Et qu’en est-il des avions de combat F-16 ?
Répondant à une requête de longue date du président ukrainien, en août 2023, les États-Unis ont approuvé le transfert de chasseurs F-16 en Ukraine. Plus de 300 F-16 sont potentiellement disponibles dans neuf pays européens – Belgique, Danemark, Grèce, Pays-Bas et Portugal, pour n’en nommer que quelques-uns. Cependant, tous les pays qui possèdent ces avions ne peuvent pas les transférer immédiatement.
Volodymyr Zelensky a mentionné que l’Ukraine recevrait 42 F-16 de ses alliés occidentaux, mais cette information n’a pas été officiellement confirmée. Le Danemark a promis 19 de ces avions, les six premiers devant être livrés fin 2023, suivis de huit autres en 2024 et cinq en 2025, comme l’a annoncé la première ministre danoise, Mette Frederiksen. Les Pays-Bas ont également promis des F-16, possédant eux-mêmes 42 unités, sans toutefois préciser combien ils comptent en céder.
En outre, les pilotes ukrainiens doivent recevoir une formation spécifique pour utiliser ces chasseurs américains. Onze pays alliés de Kiev se sont engagés à former ces pilotes. Selon l’OTAN, les soldats ukrainiens ne seront pas prêts à utiliser ces avions en combat avant début 2024, bien que certains experts prédisent plutôt l’été de la même année.
Quel est le type d’assistance militaire que ses alliés apportent à Kiev ?
Deux ans après l’escalade de la guerre, l’appui occidental à Kiev semble s’affaiblir. L’assistance récemment engagée a diminué entre août 2023 et janvier 2024 par rapport à la même période de l’année précédente, indique le dernier rapport de l’Institut Kiel, paru en février 2024. Cette baisse pourrait se poursuivre, avec le Sénat américain qui éprouve des difficultés à approuver des aides et l’Union européenne (UE) qui a lutté pour obtenir l’approbation d’une aide de 50 milliards le 1er février 2024, en raison de l’opposition hongroise.

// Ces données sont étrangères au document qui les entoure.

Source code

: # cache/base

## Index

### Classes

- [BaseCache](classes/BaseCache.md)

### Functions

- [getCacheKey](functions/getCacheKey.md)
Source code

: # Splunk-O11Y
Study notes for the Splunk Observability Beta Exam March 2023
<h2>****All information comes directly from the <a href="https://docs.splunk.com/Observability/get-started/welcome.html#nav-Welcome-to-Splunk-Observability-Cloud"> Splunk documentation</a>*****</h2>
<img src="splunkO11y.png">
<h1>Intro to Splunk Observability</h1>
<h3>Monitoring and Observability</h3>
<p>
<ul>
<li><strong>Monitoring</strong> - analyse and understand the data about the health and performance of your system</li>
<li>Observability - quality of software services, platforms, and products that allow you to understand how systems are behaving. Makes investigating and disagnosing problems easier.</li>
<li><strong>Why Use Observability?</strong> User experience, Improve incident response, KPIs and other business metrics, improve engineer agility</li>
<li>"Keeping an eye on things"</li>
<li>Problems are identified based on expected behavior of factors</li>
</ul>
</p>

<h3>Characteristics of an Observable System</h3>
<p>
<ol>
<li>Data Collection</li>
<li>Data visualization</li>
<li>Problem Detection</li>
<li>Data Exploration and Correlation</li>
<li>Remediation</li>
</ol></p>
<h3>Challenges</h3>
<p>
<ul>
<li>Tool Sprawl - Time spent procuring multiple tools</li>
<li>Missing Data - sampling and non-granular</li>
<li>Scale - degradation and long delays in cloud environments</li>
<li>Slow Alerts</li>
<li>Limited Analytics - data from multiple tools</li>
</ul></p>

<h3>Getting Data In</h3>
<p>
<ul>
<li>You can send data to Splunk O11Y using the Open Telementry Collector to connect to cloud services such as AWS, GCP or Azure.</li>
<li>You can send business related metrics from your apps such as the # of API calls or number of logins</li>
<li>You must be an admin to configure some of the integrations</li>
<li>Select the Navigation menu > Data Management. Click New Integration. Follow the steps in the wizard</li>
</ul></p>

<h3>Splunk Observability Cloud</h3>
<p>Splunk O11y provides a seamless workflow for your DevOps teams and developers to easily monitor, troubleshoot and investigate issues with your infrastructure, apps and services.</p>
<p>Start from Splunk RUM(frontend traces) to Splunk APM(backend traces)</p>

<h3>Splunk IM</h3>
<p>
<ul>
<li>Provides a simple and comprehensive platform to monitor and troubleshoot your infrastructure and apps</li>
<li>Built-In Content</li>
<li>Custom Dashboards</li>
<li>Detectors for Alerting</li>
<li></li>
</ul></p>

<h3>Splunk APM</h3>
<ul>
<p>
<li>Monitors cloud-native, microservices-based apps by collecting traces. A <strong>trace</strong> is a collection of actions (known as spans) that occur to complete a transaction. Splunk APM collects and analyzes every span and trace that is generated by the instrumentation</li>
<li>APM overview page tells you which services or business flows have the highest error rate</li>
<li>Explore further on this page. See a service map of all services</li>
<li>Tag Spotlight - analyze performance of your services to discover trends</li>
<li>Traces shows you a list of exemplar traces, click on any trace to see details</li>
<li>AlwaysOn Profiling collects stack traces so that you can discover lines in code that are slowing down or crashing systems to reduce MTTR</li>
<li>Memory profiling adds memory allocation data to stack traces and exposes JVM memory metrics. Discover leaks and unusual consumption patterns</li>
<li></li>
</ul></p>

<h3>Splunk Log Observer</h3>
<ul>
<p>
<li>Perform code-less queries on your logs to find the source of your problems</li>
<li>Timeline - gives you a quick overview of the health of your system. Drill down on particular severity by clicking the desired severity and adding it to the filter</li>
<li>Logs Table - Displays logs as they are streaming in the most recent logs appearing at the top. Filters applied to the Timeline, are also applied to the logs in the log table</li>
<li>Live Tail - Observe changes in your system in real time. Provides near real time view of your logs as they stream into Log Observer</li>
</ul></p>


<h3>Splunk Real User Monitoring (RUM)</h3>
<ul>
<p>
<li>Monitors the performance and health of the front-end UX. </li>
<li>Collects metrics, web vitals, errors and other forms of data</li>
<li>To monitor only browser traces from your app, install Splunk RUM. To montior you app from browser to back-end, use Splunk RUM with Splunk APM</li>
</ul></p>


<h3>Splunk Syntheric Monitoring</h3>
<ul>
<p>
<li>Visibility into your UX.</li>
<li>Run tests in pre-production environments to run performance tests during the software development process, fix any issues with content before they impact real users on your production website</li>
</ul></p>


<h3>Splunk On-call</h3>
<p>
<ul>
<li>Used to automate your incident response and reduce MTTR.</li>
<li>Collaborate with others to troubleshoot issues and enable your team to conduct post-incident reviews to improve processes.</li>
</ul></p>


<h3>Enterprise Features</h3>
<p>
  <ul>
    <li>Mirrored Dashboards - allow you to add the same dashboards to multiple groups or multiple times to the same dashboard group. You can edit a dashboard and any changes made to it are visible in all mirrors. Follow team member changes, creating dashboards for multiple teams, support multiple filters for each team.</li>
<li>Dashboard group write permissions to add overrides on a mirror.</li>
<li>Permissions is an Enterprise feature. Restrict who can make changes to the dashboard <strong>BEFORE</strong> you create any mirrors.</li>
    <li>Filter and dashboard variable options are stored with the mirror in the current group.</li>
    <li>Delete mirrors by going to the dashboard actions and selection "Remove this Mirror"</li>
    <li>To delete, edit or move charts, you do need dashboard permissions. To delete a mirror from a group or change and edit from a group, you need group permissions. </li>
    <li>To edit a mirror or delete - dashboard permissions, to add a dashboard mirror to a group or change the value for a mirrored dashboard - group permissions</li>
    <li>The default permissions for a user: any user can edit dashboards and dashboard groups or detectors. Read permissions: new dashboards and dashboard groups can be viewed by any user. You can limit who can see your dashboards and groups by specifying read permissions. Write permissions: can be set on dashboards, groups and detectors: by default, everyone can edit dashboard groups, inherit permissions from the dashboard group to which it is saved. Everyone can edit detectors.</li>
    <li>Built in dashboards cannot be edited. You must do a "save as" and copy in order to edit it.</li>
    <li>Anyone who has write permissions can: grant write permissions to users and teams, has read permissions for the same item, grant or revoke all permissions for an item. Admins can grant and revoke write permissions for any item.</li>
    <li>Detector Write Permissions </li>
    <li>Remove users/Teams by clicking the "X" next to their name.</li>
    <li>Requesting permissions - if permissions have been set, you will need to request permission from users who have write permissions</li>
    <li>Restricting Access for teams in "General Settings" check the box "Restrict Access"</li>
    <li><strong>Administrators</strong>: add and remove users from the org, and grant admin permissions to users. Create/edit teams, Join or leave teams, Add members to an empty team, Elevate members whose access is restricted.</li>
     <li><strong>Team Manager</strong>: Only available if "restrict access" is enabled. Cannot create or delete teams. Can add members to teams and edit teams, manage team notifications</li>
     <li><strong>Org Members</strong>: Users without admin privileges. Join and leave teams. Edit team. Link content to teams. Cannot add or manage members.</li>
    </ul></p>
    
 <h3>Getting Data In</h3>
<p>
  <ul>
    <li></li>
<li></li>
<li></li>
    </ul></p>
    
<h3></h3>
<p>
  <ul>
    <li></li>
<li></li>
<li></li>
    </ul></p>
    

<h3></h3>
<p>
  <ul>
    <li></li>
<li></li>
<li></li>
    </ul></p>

Il est à noter que ces deux aides ne sont pas encore reflétées dans le dernier bilan de l’Institut Kiel, qui s’achevait en janvier 2024.

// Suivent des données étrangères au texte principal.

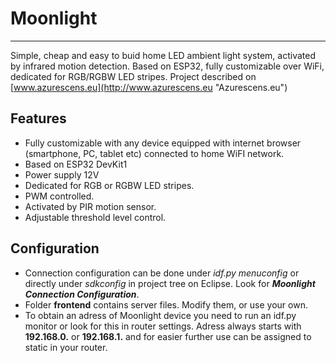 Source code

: # Moonlight 
---

Simple, cheap and easy to buid home LED ambient light system, activated by infrared motion detection. Based on ESP32, fully customizable  over WiFi, dedicated for RGB/RGBW LED stripes.
Project described on [www.azurescens.eu](http://www.azurescens.eu "Azurescens.eu")

## Features


* Fully customizable with any device equipped with internet browser (smartphone, PC, tablet etc) connected to home WiFI network. 
* Based on ESP32 DevKit1
* Power supply 12V
* Dedicated for RGB or RGBW LED stripes.
* PWM controlled.
* Activated by PIR motion sensor.
* Adjustable threshold level control.

## Configuration

 * Connection configuration can be done under *idf.py menuconfig* or directly under *sdkconfig* in project tree on Eclipse. Look for ***Moonlight Connection Configuration***.
 * Folder **frontend** contains server files. Modify them, or use your own.
 * To obtain an adress of Moonlight device you need to run an idf.py monitor or look for this in router settings.
 Adress always starts with **192.168.0.** or **192.168.1.** and for easier further use can be assigned to static in your router. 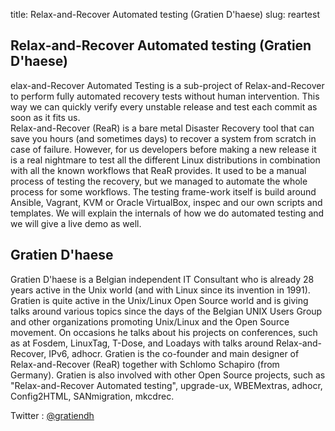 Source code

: title: Relax-and-Recover Automated testing (Gratien D'haese)
slug: reartest

## Relax-and-Recover Automated testing (Gratien D'haese)

elax-and-Recover Automated Testing is a sub-project of Relax-and-Recover to perform fully automated recovery tests without human intervention. This way we can quickly verify every unstable release and test each commit as soon as it fits us.  
Relax-and-Recover (ReaR) is a bare metal Disaster Recovery tool that can save you hours (and sometimes days) to recover a system from scratch in case of failure.
However, for us developers before making a new release it is a real nightmare to test all the different Linux distributions in combination with all the known workflows that ReaR provides. It used to be a manual process of testing the recovery, but we managed to automate the whole process for some workflows.
The testing frame-work itself is build around Ansible, Vagrant, KVM or Oracle VirtualBox, inspec and our own scripts and templates. We will explain the internals of how we do automated testing and we will give a live demo as well.

## Gratien D'haese ##

Gratien D'haese is a Belgian independent IT Consultant who is already 28 years active in the Unix world (and with Linux since its invention in 1991).
Gratien is quite active in the Unix/Linux Open Source world and is giving talks around various topics since the days of the Belgian UNIX Users Group and other organizations promoting Unix/Linux and the Open Source movement. On occasions he talks about his projects on conferences, such as at Fosdem, LinuxTag, T-Dose, and Loadays with talks around Relax-and-Recover, IPv6, adhocr.
Gratien is the co-founder and main designer of Relax-and-Recover (ReaR) together with Schlomo Schapiro (from Germany).
Gratien is also involved with other Open Source projects, such as "Relax-and-Recover Automated testing", upgrade-ux,
WBEMextras, adhocr, Config2HTML, SANmigration, mkcdrec.

Twitter : [@gratiendh](http://twitter.com/gratiendh)

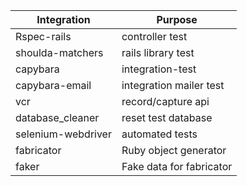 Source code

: | Integration        | Purpose                 |
|--------------------|-------------------------|
| Rspec-rails        | controller test         |
| shoulda-matchers   | rails library test      |
| capybara           | integration-test        |
| capybara-email     | integration mailer test |
| vcr                | record/capture api      |
| database_cleaner   | reset test database     |
| selenium-webdriver | automated tests         |
| fabricator         | Ruby object generator   |
| faker              | Fake data for fabricator|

Selon les données de l’institut allemand, le nombre de donateurs diminue et se concentre autour d’un groupe clé de pays : les Etats-Unis, l’Allemagne, et les pays du nord et de l’est de l’Europe, qui offrent à la fois des fonds importants et des armes sophistiquées. Depuis février 2022, les pays soutenant Kiev ont promis au moins 276 milliards d’euros en aide militaire, financière et humanitaire.
Les pays les plus prospères ont été les plus généreux en termes absolus. Les Etats-Unis sont largement en tête des donneurs, avec plus de 75 milliards d’euros d’aide annoncés, dont 46,3 milliards en aide militaire. Les pays de l’Union européenne ont annoncé des aides bilatérales (64,86 milliards d’euros) et des aides collectives provenant des fonds de l’Union européenne (93,25 milliards d’euros), pour un total de 158,1 milliards d’euros.

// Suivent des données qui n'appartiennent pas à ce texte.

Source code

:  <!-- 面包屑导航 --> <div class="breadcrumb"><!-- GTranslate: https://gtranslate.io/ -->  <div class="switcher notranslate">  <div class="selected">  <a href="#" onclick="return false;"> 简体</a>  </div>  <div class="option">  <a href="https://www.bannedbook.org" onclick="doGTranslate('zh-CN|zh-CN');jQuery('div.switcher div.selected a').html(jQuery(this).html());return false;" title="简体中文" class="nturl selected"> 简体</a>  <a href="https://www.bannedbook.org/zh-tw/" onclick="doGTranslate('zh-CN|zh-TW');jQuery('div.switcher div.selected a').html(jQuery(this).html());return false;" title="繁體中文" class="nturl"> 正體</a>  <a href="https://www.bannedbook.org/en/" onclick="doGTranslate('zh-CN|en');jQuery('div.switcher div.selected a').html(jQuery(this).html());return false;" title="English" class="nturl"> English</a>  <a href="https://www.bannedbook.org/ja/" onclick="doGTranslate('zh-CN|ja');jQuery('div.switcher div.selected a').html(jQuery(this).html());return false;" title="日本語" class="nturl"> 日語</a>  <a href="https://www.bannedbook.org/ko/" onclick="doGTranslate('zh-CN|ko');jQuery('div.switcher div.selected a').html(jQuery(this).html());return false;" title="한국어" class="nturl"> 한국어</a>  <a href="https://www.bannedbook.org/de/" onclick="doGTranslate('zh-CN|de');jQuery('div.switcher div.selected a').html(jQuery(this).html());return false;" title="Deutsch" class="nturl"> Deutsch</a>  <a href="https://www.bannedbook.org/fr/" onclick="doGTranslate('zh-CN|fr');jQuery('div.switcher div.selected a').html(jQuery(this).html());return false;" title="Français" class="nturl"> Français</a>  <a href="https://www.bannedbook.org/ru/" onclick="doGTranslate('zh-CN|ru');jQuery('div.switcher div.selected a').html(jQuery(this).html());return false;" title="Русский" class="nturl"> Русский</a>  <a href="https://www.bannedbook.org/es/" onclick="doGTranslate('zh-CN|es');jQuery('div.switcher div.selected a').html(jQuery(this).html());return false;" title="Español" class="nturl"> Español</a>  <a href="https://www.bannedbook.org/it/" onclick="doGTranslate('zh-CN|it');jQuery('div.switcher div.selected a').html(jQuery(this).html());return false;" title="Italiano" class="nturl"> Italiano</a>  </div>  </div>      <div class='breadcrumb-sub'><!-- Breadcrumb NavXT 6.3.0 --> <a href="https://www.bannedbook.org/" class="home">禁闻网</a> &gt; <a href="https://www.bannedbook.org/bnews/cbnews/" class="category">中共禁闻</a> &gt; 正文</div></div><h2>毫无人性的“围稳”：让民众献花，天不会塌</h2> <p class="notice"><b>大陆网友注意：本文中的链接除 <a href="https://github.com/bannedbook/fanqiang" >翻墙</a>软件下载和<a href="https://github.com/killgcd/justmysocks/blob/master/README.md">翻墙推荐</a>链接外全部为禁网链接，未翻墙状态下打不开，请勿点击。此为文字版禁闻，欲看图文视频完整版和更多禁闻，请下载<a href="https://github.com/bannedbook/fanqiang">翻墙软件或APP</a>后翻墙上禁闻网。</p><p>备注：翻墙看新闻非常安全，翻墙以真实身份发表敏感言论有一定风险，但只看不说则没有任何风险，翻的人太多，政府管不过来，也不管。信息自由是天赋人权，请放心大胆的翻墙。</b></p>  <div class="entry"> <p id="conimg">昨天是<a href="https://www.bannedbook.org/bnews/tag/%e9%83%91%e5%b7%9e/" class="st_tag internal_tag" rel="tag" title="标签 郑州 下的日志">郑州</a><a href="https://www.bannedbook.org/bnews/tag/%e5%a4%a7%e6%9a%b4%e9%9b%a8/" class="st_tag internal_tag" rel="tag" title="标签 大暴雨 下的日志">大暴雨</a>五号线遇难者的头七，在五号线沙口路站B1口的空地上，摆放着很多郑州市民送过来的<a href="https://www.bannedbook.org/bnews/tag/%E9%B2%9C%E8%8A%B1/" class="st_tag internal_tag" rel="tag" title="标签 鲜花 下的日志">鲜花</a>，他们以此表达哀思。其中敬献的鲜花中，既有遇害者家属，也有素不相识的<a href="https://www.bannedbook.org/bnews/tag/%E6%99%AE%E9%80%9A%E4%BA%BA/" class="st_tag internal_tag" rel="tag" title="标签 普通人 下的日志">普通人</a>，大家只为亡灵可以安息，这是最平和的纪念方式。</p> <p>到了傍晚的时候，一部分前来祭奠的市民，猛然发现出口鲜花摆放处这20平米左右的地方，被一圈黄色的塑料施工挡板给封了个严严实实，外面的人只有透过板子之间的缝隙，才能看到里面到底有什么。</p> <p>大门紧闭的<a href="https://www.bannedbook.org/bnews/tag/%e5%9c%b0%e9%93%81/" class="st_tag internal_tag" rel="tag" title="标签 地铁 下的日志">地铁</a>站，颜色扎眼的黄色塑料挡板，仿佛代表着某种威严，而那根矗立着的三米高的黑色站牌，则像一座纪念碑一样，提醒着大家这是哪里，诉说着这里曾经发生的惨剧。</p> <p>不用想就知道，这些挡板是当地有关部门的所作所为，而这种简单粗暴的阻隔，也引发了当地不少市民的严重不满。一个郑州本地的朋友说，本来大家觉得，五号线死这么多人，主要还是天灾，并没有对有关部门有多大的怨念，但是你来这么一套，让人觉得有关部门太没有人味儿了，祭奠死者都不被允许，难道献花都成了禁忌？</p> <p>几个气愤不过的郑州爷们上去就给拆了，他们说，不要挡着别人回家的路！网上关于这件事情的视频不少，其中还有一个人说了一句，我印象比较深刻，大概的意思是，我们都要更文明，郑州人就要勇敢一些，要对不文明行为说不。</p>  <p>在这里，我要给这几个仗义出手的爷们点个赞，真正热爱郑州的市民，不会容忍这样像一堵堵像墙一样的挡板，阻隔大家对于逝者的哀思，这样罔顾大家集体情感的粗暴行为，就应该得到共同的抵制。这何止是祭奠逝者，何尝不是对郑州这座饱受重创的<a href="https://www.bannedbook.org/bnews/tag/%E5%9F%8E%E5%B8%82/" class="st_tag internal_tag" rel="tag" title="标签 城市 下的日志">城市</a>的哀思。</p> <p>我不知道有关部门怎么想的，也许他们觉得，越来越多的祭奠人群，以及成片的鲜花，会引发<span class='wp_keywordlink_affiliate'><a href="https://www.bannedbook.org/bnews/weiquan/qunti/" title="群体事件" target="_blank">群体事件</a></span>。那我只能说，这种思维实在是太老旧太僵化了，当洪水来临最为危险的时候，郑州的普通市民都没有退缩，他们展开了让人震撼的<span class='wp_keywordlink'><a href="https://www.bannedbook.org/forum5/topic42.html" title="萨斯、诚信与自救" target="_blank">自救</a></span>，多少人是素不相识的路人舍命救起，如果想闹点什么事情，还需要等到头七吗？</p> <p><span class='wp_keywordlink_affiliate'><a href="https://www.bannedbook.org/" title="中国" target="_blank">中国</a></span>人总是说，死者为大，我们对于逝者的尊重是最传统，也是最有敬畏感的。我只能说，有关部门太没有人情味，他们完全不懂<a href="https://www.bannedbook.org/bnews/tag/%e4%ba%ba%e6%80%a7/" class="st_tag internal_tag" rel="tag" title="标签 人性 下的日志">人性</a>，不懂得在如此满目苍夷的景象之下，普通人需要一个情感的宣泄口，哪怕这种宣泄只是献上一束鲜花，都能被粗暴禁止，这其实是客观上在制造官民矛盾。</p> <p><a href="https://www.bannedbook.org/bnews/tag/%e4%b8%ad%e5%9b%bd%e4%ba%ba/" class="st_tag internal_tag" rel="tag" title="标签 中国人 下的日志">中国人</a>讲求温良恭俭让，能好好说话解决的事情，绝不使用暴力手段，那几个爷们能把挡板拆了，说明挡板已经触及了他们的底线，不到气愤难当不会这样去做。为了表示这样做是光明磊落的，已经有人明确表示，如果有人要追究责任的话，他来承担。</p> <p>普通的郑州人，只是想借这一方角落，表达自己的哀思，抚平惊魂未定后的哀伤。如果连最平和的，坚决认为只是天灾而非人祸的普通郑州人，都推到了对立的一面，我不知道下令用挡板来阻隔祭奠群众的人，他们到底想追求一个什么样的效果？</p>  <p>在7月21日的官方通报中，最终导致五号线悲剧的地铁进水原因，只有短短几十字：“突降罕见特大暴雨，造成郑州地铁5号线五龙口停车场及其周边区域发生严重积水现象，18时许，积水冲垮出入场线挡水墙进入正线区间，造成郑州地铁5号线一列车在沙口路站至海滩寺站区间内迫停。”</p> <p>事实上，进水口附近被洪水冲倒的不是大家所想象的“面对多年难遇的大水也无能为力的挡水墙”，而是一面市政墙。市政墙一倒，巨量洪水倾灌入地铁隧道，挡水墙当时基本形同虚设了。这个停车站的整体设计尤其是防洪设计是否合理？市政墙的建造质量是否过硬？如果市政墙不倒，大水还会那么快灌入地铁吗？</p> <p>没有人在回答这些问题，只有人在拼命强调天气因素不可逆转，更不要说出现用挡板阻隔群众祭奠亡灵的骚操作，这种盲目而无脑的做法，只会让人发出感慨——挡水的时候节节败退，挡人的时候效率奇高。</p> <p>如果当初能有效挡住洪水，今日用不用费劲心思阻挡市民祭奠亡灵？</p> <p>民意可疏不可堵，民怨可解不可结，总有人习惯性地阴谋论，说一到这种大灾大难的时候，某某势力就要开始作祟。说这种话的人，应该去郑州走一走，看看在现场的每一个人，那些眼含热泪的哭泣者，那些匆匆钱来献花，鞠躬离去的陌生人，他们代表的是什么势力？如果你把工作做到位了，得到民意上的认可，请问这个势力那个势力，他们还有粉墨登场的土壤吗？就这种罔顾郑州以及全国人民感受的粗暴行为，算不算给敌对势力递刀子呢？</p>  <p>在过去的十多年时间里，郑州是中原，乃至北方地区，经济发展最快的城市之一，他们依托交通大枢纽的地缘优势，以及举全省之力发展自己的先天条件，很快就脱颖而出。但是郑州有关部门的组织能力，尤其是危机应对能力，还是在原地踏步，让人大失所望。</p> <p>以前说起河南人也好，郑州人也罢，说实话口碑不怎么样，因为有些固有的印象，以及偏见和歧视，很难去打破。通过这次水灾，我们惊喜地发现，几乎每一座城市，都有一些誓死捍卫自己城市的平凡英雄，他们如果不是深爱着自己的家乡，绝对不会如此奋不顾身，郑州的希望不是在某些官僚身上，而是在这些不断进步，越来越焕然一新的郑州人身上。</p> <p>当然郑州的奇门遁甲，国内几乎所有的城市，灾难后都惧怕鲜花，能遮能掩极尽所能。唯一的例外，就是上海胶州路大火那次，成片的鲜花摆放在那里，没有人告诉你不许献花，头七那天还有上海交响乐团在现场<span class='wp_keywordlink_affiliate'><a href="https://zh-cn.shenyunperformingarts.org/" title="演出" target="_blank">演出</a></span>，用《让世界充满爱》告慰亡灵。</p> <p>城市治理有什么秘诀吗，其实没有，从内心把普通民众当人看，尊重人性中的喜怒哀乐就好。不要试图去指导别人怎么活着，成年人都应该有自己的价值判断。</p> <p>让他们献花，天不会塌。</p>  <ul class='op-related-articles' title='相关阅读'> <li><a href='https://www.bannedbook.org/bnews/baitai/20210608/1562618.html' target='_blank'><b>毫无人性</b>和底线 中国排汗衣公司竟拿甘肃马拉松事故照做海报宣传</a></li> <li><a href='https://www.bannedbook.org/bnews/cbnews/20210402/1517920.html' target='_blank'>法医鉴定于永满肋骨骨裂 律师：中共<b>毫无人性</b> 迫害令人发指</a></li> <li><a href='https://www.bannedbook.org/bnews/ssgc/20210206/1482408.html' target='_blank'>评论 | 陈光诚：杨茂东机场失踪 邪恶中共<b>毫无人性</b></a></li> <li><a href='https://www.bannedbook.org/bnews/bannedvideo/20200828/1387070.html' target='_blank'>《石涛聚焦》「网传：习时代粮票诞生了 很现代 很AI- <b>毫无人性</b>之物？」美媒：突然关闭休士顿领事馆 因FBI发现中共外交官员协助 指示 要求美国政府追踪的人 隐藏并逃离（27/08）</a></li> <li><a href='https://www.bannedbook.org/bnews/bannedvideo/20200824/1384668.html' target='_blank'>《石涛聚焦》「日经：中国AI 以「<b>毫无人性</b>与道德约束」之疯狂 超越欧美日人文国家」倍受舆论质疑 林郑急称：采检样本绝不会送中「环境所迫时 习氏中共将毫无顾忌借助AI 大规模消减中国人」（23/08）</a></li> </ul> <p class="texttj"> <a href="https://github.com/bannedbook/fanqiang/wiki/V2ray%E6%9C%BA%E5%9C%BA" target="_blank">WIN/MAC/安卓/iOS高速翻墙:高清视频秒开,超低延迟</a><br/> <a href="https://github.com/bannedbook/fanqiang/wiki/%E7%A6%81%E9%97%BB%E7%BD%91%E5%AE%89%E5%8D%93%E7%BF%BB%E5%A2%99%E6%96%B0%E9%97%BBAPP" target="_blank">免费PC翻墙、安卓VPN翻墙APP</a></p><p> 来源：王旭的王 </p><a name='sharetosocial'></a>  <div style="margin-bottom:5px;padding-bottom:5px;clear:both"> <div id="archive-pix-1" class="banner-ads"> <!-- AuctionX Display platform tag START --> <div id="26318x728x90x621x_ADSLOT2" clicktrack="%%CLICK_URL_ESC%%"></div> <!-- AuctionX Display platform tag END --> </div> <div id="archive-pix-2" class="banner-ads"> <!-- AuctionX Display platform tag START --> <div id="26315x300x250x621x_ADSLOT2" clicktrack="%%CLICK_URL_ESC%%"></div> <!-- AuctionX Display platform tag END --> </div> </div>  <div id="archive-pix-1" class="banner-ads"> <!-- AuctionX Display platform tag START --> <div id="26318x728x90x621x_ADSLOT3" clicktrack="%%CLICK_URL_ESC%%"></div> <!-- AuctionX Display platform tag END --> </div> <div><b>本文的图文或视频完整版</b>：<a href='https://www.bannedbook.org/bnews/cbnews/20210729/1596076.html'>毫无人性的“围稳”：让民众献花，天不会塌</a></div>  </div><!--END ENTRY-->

A la lumière du PIB de chaque pays donateur, l’ordre des contributions change significativement. Les Etats-Unis tombent en effet à la vingtième place avec un don représentant 0,32% de leur PIB, loin derrière certains pays limitrophes de l’Ukraine ou des anciennes nations soviétiques. En menant le classement basé sur le PIB, l’Estonie se place en tête avec une contribution équivalant à 3,55% de son PIB, suivie de près par le Danemark (2,41%) et la Norvège (1,72%). La Lituanie et la Lettonie complètent le top 5 avec 1,54% et 1,15% respectivement. Ces trois états baltes partagent tous une frontière avec la Russie ou son alliée la Biélorussie, et sont parmi les donateurs les plus généreux depuis le début du conflit.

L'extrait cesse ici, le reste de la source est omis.